Task: A single number is the answer: the count of lines in the records that hold the word "three".

[Collection entries]

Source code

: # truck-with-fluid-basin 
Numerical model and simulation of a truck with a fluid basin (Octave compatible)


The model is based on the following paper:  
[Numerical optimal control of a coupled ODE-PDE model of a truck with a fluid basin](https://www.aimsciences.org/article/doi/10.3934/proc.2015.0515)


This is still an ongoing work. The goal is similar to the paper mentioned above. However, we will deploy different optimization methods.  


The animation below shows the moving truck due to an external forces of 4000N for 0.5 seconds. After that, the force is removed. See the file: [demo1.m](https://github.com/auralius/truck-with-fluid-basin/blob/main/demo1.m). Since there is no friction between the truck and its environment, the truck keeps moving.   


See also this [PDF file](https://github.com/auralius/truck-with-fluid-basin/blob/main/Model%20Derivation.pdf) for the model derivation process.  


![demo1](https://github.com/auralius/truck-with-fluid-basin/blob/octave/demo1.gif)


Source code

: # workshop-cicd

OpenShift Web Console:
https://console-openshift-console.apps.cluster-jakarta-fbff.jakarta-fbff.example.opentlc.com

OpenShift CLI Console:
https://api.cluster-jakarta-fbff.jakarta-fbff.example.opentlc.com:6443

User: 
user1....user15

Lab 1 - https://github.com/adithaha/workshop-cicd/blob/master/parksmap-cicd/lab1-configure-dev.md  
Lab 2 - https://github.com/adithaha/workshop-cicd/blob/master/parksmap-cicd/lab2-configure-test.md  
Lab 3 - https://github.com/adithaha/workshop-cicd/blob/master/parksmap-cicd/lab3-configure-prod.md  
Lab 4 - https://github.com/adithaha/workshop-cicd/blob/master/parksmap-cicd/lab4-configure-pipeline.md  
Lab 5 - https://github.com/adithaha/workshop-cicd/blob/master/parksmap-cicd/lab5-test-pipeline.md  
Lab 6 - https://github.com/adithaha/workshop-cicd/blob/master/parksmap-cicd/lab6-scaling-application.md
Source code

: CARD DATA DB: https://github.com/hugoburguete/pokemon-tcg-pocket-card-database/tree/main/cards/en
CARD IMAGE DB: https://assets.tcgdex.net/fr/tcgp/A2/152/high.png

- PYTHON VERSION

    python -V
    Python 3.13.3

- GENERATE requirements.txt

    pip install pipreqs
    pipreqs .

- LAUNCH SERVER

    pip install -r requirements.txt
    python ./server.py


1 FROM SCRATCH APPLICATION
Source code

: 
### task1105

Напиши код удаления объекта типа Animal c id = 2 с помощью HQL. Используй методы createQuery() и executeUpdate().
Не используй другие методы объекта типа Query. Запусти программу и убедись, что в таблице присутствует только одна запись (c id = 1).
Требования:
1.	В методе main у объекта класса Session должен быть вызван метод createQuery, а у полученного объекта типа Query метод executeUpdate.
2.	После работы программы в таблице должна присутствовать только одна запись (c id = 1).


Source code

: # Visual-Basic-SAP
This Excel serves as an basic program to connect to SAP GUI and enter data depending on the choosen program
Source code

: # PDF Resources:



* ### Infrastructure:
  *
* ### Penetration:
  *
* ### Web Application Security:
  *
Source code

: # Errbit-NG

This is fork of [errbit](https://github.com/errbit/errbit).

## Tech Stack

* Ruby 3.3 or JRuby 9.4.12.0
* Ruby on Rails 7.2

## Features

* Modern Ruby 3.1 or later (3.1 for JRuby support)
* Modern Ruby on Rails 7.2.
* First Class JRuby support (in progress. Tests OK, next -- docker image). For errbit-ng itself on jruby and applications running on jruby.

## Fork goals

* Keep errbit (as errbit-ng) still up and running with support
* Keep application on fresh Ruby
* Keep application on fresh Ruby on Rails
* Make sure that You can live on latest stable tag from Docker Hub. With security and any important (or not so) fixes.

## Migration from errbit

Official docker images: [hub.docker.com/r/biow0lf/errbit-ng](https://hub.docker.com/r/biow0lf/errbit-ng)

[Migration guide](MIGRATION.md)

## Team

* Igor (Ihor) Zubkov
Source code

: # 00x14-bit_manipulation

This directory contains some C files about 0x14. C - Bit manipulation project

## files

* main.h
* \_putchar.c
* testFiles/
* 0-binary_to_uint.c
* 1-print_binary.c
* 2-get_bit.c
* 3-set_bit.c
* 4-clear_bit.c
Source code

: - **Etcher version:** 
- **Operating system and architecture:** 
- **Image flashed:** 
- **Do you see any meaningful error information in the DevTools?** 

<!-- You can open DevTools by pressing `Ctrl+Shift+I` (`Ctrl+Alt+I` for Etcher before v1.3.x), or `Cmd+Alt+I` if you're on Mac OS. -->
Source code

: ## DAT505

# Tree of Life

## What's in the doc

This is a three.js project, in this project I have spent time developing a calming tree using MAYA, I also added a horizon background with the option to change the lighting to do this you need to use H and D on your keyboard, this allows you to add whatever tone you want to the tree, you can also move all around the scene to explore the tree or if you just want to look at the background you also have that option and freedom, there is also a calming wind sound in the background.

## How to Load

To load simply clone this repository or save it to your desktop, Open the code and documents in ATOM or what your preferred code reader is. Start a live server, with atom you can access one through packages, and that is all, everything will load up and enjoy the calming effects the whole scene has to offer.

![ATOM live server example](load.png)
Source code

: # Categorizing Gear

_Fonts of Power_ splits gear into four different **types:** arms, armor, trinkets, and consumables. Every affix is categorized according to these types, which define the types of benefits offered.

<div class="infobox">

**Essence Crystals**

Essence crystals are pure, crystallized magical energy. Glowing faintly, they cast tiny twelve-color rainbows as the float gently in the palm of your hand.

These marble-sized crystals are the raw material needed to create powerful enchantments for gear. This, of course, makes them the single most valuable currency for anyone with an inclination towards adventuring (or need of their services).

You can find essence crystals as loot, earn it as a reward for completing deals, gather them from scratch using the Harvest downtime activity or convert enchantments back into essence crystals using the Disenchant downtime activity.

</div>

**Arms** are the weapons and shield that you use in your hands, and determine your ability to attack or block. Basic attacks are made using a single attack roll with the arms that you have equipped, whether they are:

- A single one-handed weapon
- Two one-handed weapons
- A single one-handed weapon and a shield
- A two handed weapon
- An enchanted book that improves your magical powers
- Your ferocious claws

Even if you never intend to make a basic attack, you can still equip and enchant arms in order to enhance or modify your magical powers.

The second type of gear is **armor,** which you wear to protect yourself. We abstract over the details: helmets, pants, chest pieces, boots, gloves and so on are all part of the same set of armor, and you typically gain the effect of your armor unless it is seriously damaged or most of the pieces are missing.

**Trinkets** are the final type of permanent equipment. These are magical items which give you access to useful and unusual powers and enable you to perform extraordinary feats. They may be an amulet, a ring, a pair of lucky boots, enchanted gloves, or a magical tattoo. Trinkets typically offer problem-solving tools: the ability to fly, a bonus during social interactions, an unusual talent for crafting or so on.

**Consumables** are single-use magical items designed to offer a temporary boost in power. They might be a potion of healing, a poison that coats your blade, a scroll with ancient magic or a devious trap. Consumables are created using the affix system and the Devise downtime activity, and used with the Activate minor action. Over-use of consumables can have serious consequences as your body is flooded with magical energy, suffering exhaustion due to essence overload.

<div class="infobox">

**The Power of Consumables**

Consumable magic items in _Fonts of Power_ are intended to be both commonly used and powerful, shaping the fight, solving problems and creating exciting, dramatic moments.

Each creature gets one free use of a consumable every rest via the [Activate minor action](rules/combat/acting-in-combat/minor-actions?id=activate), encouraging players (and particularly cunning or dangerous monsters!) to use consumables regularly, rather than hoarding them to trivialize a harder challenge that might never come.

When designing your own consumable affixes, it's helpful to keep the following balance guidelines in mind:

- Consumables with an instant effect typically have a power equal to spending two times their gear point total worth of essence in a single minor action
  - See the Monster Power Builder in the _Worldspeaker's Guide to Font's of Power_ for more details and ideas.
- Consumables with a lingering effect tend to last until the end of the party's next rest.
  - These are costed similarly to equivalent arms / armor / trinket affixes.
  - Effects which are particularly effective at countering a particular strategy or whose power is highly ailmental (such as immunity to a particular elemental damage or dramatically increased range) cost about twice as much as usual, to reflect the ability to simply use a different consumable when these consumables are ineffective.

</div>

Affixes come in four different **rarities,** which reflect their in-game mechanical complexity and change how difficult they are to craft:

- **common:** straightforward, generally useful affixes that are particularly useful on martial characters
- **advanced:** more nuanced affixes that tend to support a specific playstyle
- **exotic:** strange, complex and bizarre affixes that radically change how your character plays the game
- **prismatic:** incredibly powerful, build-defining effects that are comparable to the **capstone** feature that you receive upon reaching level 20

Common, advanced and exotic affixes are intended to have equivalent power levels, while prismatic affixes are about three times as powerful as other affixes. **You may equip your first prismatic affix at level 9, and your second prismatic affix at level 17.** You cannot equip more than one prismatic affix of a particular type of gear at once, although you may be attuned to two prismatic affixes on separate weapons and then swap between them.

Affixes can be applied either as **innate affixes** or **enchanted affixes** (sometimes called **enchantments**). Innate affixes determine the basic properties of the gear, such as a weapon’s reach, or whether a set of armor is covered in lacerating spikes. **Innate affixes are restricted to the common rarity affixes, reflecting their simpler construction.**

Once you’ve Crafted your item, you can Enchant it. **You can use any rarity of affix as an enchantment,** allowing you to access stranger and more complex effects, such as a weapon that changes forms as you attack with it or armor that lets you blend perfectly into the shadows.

Worked solution: 2